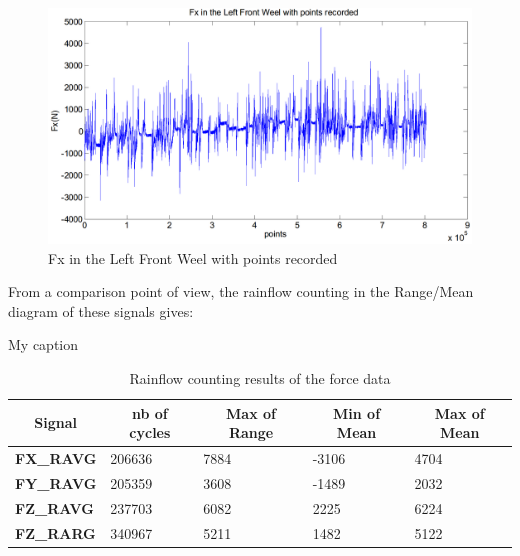 \documentclass[3p,times,procedia,number]{elsarticle}
\begin{document}
\begin{figure}[h!]
	\centering
	\includegraphics[width=\textwidth]{figures//fx.png} 
	\caption{Fx in the Left Front Weel with points recorded}
	\label{fx}
\end{figure}

From a comparison point of view, the rainflow counting in the Range/Mean diagram of these signals gives:

\begin{table}[]
	\centering
	\caption{My caption}
	\label{rain}
	\begin{tabular}{lllll}
		\hline
		\multicolumn{1}{c}{\textbf{Signal}} & \multicolumn{1}{c}{\textbf{nb of cycles}} & \multicolumn{1}{c}{\textbf{Max of Range}} & \multicolumn{1}{c}{\textbf{Min of Mean}} & \multicolumn{1}{c}{\textbf{Max of Mean}} \\ \hline
		\textbf{FX\_RAVG}                   & 206636                                    & 7884                                      & -3106                                    & 4704                                     \\
		\textbf{FY\_RAVG}                   & 205359                                    & 3608                                      & -1489                                    & 2032                                     \\
		\textbf{FZ\_RAVG}                   &237703             & 6082                                      & 2225                                     & 6224                                     \\
		\textbf{FZ\_RARG}                   & 340967                                    & 5211                                      & 1482                                     & 5122                                     \\ \hline
	\end{tabular}
	\caption{Rainflow counting results of the force data}
	\label{rf}
\end{table}
\end{document}

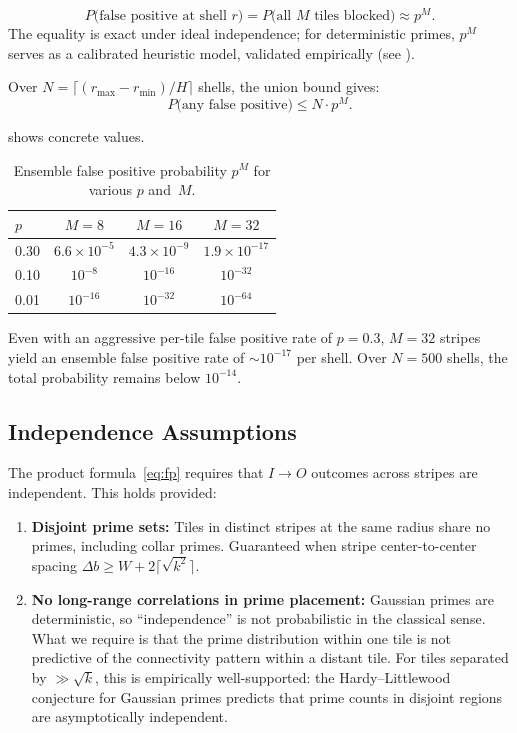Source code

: \documentclass[11pt,a4paper]{article}
\theoremstyle{definition}
\theoremstyle{remark}
\newcommand{\IO}{I{\to}O}
\begin{document}
\begin{equation}\label{eq:fp}
  P\bigl(\text{false positive at shell } r\bigr)
  = P\bigl(\text{all } M \text{ tiles blocked}\bigr)
  \approx p^M.
\end{equation}
The equality is exact under ideal independence; for deterministic
primes, $p^M$ serves as a calibrated heuristic model, validated
empirically (see ).

Over $N = \lceil(r_{\max} - r_{\min})/H\rceil$ shells, the union
bound gives:
\begin{equation}\label{eq:fp_total}
  P\bigl(\text{any false positive}\bigr)
  \le N \cdot p^M.
\end{equation}

 shows concrete values.

\begin{table}[ht]
\centering
\caption{Ensemble false positive probability $p^M$ for various $p$ and~$M$.}
\label{tab:fp}
\begin{tabular}{@{}lccc@{}}
\toprule
$p$ & $M = 8$ & $M = 16$ & $M = 32$ \\
\midrule
0.30 & $6.6 \times 10^{-5}$  & $4.3 \times 10^{-9}$  & $1.9 \times 10^{-17}$ \\
0.10 & $10^{-8}$             & $10^{-16}$             & $10^{-32}$            \\
0.01 & $10^{-16}$            & $10^{-32}$             & $10^{-64}$            \\
\bottomrule
\end{tabular}
\end{table}

\noindent
Even with an aggressive per-tile false positive rate of $p = 0.3$,
$M = 32$ stripes yield an ensemble false positive rate of
$\sim 10^{-17}$ per shell.  Over $N = 500$ shells, the total
probability remains below $10^{-14}$.

\subsection{Independence Assumptions}

The product formula~\eqref{eq:fp} requires that $\IO$ outcomes across
stripes are independent.  This holds provided:

\begin{enumerate}
  \item \textbf{Disjoint prime sets:} Tiles in distinct stripes at the
    same radius share no primes, including collar primes.  Guaranteed
    when stripe center-to-center spacing $\Delta b \ge W + 2\lceil\sqrt{k^2}\rceil$.
  \item \textbf{No long-range correlations in prime placement:}
    Gaussian primes are deterministic, so ``independence'' is not
    probabilistic in the classical sense.  What we require is that the
    prime distribution within one tile is not predictive of the
    connectivity pattern within a distant tile.  For tiles separated
    by $\gg \sqrt{k}$, this is empirically well-supported: the
    Hardy--Littlewood conjecture for Gaussian primes predicts
    that prime counts in disjoint regions are asymptotically
    independent.
\end{enumerate}
\end{document}

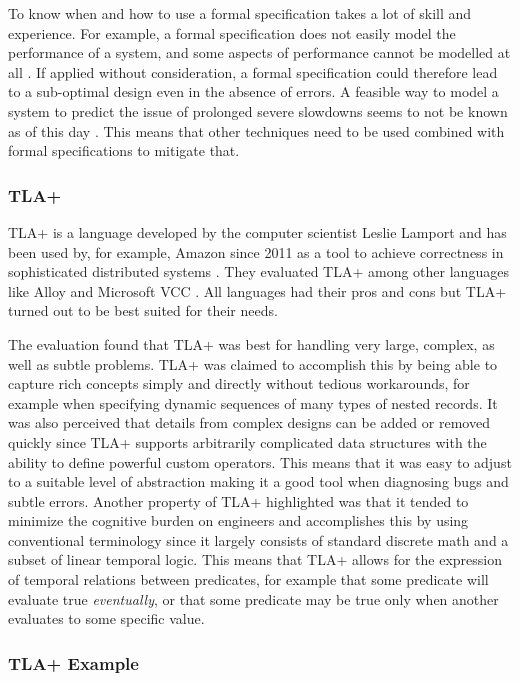 To know when and how to use a formal specification takes a lot of skill and experience. For example, a formal specification does not easily model the performance of a system, and some aspects of performance cannot be modelled at all \cite{AMAZONFORMALSPEC}. If applied without consideration, a formal specification could therefore lead to a sub-optimal design even in the absence of errors. A feasible way to model a system to predict the issue of prolonged severe slowdowns seems to not be known as of this day \cite{AMAZONFORMALSPEC}. This means that other techniques need to be used combined with formal specifications to mitigate that. 

\subsubsection{TLA+}\label{tla}

TLA+ is a language developed by the computer scientist Leslie Lamport \cite{LAMPORTWEB} and has been used by, for example, Amazon since 2011 as a tool to achieve correctness in sophisticated distributed systems \cite{WHYAMAZONTLA}. They evaluated TLA+ among other languages like Alloy \cite{ALLOY} and Microsoft VCC \cite{MSVCC}. All languages had their pros and cons but TLA+ turned out to be best suited for their needs.

The evaluation found that TLA+ was best for handling very large, complex, as well as subtle problems. TLA+ was claimed to accomplish this by being able to capture rich concepts simply and directly without tedious workarounds, for example when specifying dynamic sequences of many types of nested records. It was also perceived that details from complex designs can be added or removed quickly since TLA+ supports arbitrarily complicated data structures with the ability to define powerful custom operators. This means that it was easy to adjust to a suitable level of abstraction making it a good tool when diagnosing bugs and subtle errors. Another property of TLA+ highlighted was that it tended to minimize the cognitive burden on engineers and accomplishes this by using conventional terminology since it largely consists of standard discrete math and a subset of linear temporal logic. This means that TLA+ allows for the expression of temporal relations between predicates, for example that some predicate will evaluate true \textit{eventually}, or that some predicate may be true only when another evaluates to some specific value. 

\subsubsection*{TLA+ Example}


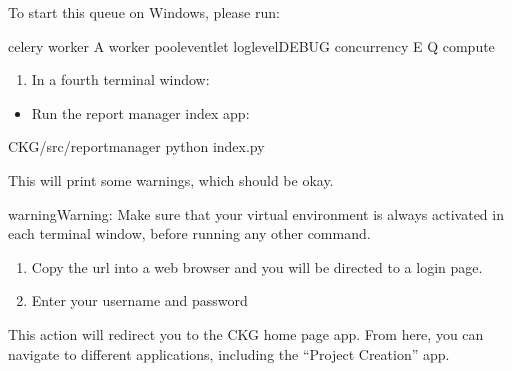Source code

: \documentclass[letterpaper,10pt,english]{sphinxmanual}
\begin{document}
To start this queue on Windows, please run:

\begin{sphinxVerbatim}[commandchars=\\\{\}]
\PYGZgt{} celery worker \PYGZhy{}A worker \PYGZhy{}\PYGZhy{}pooleventlet \PYGZhy{}\PYGZhy{}loglevelDEBUG \PYGZhy{}\PYGZhy{}concurrency \PYGZhy{}E \PYGZhy{}Q compute
\end{sphinxVerbatim}
\begin{enumerate}
%
\setcounter{enumi}{2}
\item {} 
In a fourth terminal window:

\end{enumerate}
\begin{itemize}
\item {} 
Run the report manager index app:

\end{itemize}

\begin{sphinxVerbatim}[commandchars=\\\{\}]
\PYGZdl{}  CKG/src/report\PYGZus{}manager
\PYGZdl{} python index.py
\end{sphinxVerbatim}

This will print some warnings, which should be okay.

\begin{sphinxadmonition}{warning}{Warning:}
Make sure that your virtual environment is always activated in each terminal window, before running any other command.
\end{sphinxadmonition}


\begin{enumerate}
%
\item {} 
Copy the url  into a web browser and you will be directed to a login page.

\item {} 
Enter your username and password

\end{enumerate}

This action will redirect you to the CKG home page app. From here, you can navigate to different applications, including the “Project Creation” app.
\end{document}
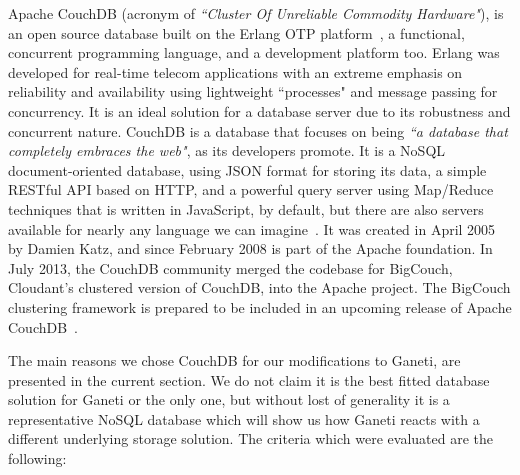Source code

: Apache CouchDB (acronym of \emph{``Cluster Of Unreliable Commodity Hardware"}),
is an open source database built on the Erlang OTP platform~, a functional, concurrent programming language, and a development
platform too. Erlang was developed for real-time telecom applications with an
extreme emphasis on reliability and availability using lightweight ``processes"
and message passing for concurrency. It is an
ideal solution for a database server due to its robustness and concurrent
nature. CouchDB is a database that focuses on being \emph{``a database that
completely embraces the web"}, as its developers promote. It is a NoSQL
document-oriented database, using JSON format for storing its data, a simple
RESTful API based on HTTP, and a powerful query server using Map/Reduce
techniques that is written in JavaScript, by default, but there are also servers
available for nearly any language we can
imagine~.
It was created in April 2005 by Damien Katz, and since February 2008 is part of
the Apache foundation. In July 2013, the CouchDB community merged the codebase
for BigCouch, Cloudant's clustered version of CouchDB, into the Apache project.
The BigCouch clustering framework is prepared to be included in an upcoming
release of Apache CouchDB~\cite{bigcouch}.

The main reasons we chose CouchDB for our modifications to Ganeti,
are presented in the current section.  We do not claim it is the best fitted
database solution for Ganeti or the only one, but without lost of generality it
is a representative NoSQL database which will show us how Ganeti reacts with a
different underlying storage solution. The criteria which were evaluated are the
following:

————

Problem statement:
Find the lines above that include the string "index" and copy them.

Your solution:
Run the report manager index app:
\PYGZdl{} python index.py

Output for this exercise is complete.